##### DATASET RECORDS #####

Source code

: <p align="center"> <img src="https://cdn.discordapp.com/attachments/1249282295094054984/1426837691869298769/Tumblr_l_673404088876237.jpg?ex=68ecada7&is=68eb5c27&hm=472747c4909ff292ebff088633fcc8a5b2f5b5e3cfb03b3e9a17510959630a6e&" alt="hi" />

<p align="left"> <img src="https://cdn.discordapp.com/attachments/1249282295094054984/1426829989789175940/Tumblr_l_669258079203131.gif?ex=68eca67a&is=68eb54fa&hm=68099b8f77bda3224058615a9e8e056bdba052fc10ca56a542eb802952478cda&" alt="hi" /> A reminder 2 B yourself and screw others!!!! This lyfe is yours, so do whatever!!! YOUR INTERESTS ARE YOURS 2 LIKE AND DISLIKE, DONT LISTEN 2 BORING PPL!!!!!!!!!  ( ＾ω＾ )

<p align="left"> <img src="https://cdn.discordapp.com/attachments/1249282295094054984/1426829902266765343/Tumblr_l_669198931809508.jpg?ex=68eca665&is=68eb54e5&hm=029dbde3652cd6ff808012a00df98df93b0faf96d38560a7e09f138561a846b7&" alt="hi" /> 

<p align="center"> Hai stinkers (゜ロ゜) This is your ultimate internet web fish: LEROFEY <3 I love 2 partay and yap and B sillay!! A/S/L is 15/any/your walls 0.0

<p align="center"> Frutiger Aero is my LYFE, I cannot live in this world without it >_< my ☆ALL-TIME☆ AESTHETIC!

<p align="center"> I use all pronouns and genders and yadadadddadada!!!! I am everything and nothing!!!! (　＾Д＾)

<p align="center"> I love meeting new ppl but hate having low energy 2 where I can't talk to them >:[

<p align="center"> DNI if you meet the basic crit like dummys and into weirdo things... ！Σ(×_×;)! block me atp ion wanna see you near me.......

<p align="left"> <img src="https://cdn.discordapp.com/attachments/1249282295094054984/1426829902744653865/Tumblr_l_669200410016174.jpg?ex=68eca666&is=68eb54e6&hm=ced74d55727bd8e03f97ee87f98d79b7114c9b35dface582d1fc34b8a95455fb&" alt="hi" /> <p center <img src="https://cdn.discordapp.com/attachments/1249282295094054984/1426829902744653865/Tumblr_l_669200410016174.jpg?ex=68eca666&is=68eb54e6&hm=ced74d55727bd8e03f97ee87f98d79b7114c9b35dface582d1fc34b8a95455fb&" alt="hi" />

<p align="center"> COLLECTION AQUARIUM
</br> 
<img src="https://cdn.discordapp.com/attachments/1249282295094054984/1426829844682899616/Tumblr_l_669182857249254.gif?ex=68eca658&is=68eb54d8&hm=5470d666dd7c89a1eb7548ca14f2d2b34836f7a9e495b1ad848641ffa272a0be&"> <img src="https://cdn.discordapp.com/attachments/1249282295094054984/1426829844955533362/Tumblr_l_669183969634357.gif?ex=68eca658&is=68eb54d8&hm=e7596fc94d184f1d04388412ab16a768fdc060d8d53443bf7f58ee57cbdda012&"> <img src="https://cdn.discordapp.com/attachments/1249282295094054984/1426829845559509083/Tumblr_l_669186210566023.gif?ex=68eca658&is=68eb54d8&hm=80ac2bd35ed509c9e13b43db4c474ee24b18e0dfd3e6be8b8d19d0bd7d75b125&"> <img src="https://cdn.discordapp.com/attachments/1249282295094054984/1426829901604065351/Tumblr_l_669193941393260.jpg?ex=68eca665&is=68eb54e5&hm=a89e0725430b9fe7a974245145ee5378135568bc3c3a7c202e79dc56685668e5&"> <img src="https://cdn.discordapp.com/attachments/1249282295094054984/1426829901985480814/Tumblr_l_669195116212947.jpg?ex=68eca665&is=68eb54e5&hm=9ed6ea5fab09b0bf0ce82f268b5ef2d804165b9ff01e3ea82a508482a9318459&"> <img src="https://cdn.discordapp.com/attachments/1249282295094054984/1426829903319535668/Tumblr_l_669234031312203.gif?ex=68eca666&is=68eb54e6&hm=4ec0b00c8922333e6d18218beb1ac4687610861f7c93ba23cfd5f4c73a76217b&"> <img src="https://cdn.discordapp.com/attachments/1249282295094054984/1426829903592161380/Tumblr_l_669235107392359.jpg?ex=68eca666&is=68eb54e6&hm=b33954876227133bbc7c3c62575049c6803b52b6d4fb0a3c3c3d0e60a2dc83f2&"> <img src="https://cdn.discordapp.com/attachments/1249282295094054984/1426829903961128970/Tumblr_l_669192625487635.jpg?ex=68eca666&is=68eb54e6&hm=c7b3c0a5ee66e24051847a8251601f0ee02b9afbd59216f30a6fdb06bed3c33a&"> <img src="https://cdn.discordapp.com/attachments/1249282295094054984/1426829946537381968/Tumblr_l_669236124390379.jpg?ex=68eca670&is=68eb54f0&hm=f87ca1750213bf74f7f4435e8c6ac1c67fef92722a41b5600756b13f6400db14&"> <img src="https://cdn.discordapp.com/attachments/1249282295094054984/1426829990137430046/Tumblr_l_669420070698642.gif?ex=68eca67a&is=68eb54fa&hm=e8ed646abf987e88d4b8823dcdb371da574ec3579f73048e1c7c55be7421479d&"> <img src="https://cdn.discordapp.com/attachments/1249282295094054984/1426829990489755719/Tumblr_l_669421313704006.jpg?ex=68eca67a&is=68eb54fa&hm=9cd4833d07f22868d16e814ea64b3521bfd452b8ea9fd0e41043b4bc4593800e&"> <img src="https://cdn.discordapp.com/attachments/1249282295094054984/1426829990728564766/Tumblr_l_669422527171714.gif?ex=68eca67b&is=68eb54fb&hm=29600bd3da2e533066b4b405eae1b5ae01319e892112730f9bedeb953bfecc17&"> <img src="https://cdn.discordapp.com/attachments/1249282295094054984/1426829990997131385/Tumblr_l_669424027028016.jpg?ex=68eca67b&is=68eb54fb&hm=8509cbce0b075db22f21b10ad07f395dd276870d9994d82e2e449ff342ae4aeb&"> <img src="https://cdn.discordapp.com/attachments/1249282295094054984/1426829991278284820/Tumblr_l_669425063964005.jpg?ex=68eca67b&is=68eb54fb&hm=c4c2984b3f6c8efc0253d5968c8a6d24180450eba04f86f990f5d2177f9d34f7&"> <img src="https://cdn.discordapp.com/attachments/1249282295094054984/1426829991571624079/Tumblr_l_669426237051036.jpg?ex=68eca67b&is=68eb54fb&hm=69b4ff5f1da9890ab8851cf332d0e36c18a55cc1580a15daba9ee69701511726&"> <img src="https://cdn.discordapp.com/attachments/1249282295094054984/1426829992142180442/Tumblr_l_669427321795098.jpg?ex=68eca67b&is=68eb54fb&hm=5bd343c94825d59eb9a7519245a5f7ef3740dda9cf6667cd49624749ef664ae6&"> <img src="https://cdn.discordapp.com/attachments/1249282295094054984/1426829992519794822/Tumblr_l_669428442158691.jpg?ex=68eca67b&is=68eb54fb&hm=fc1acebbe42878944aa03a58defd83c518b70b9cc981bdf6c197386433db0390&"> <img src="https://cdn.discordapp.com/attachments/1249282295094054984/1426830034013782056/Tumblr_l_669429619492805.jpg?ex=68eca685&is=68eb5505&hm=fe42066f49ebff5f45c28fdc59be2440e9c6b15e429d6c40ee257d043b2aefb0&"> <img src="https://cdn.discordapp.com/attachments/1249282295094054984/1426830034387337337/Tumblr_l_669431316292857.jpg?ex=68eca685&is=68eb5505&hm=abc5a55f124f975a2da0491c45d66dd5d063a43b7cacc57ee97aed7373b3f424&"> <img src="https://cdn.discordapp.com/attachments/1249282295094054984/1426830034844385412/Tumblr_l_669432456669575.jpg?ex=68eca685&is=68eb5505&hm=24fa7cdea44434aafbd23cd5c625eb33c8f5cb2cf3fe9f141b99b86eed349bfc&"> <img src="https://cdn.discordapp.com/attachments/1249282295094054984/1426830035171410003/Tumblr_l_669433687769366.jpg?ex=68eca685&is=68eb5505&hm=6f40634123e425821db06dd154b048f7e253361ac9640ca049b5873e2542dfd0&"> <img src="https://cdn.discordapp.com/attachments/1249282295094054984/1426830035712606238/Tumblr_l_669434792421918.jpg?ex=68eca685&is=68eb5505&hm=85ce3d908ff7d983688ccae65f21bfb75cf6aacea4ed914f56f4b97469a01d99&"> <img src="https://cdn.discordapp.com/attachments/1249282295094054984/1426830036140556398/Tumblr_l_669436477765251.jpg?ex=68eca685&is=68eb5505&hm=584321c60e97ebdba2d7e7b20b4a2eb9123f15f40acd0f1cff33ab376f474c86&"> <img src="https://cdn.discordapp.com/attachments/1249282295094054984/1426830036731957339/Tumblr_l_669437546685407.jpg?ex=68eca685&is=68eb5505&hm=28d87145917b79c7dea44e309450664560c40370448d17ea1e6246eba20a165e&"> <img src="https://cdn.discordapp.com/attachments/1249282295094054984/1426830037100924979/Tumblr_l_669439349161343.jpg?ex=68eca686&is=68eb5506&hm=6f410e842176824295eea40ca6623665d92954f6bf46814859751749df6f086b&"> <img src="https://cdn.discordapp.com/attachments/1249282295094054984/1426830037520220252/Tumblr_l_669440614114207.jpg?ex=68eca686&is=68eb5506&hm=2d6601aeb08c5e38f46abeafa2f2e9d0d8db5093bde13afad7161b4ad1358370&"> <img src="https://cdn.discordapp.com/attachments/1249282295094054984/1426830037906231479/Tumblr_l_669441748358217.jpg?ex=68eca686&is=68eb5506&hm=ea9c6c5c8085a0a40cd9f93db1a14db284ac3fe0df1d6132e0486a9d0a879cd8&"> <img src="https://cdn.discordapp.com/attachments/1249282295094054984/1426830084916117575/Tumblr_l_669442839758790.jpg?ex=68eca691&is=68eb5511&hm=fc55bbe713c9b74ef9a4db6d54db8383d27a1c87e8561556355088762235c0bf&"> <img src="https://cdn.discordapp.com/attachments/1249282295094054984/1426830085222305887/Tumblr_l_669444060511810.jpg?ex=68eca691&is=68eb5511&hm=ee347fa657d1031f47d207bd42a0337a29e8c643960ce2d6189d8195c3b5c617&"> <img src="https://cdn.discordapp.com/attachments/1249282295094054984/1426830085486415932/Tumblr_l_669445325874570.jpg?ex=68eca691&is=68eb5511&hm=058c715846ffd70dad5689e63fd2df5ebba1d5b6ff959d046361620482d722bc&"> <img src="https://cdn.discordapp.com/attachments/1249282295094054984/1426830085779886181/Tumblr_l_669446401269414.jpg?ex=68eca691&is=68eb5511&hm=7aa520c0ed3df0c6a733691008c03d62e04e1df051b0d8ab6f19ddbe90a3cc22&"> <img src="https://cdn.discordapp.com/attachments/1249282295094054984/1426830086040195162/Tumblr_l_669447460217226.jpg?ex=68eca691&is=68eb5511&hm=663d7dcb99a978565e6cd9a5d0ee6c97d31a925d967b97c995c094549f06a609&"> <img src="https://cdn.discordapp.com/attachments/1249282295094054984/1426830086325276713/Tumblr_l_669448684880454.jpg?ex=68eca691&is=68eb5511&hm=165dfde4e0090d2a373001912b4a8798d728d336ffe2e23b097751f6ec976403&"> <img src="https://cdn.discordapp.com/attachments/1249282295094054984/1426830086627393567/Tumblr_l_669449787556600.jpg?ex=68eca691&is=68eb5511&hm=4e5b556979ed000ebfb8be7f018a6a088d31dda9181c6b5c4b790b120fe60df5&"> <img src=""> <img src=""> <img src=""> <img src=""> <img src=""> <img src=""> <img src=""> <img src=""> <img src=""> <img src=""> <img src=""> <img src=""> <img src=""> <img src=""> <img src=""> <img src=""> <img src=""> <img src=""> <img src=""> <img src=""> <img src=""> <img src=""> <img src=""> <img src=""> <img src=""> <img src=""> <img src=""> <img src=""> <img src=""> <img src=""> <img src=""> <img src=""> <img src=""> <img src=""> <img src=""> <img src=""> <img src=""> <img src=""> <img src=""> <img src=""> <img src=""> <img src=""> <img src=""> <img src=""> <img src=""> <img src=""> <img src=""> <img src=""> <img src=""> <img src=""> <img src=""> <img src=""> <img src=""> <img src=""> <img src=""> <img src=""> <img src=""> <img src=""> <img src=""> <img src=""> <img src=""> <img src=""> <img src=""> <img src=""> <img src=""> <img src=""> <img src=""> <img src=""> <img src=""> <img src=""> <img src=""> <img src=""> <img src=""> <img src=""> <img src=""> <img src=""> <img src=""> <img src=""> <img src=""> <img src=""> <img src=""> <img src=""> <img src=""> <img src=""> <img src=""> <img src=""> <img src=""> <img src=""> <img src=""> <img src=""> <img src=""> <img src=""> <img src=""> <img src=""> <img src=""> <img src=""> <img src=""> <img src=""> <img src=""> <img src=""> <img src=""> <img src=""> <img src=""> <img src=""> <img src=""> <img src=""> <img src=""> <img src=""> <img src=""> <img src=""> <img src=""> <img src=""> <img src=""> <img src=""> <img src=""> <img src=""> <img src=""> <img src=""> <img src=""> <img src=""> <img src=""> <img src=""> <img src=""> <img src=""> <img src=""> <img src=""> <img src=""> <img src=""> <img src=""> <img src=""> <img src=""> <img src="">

#####

▶ [WORK TO COMPLETE] In the records above, each line with the string "love" should be copied.

▶ [SOLUTION FOR THIS TASK]
<p align="center"> Hai stinkers (゜ロ゜) This is your ultimate internet web fish: LEROFEY <3 I love 2 partay and yap and B sillay!! A/S/L is 15/any/your walls 0.0
<p align="center"> I love meeting new ppl but hate having low energy 2 where I can't talk to them >:[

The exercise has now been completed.